• [Exercise brief]:
Whenever a line carries the word "Questions", pull it out of the entries.
[Start of Attachment]
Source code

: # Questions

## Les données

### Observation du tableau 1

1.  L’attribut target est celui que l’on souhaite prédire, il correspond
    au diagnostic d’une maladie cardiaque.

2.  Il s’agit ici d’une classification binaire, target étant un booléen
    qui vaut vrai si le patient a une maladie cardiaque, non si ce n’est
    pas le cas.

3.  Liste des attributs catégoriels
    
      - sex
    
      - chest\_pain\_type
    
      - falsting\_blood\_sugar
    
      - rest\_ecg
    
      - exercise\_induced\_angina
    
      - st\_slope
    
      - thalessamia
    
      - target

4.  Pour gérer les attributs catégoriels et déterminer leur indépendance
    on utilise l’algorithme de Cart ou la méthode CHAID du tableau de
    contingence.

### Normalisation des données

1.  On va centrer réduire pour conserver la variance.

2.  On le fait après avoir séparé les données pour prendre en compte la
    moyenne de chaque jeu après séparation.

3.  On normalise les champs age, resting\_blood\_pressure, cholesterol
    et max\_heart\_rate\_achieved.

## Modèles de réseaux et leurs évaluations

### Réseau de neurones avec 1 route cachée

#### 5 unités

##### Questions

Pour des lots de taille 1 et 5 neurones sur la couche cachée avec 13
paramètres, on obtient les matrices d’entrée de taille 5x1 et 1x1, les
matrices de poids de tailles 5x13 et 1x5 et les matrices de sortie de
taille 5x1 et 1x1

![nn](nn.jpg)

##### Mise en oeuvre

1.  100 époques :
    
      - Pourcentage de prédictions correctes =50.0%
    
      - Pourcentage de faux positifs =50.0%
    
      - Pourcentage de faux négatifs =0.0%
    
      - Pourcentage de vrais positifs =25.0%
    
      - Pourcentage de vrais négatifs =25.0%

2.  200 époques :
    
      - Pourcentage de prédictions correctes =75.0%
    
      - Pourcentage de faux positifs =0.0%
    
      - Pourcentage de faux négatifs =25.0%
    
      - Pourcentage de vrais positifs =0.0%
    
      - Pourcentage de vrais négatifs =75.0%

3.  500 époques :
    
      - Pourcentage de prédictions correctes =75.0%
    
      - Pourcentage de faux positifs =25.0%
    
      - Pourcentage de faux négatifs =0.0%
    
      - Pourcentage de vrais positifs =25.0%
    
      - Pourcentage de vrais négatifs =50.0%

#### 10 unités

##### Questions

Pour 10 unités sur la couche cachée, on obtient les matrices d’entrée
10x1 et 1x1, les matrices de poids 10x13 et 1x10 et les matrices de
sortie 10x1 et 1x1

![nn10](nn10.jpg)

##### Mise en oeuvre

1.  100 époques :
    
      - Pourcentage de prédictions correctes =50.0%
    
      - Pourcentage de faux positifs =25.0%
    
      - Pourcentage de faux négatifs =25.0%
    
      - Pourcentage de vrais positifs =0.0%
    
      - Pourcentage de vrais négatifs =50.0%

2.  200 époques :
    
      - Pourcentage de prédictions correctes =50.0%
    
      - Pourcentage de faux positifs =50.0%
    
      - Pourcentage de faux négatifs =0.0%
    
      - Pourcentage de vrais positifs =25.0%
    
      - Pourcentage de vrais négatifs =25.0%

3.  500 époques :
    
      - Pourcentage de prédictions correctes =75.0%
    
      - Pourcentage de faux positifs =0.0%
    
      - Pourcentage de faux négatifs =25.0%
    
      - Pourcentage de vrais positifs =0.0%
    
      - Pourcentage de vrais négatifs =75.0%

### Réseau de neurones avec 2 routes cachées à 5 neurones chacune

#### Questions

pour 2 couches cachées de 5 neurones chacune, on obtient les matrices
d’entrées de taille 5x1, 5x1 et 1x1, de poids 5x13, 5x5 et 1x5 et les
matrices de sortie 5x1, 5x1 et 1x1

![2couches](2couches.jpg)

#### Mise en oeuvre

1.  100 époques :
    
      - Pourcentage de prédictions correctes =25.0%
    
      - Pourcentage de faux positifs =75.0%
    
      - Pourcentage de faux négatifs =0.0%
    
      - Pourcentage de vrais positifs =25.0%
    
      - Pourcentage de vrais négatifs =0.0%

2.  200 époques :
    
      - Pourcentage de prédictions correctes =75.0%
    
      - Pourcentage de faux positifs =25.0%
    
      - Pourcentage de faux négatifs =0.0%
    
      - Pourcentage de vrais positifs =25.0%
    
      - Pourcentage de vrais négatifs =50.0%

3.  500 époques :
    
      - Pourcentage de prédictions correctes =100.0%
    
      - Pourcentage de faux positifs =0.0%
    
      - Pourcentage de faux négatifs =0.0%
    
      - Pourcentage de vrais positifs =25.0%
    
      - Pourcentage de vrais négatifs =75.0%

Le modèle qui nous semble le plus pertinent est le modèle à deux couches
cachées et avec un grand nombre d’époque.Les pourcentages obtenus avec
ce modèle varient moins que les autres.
[End of Attachment]
• [Reply]:
: # Questions
##### Questions
##### Questions
#### Questions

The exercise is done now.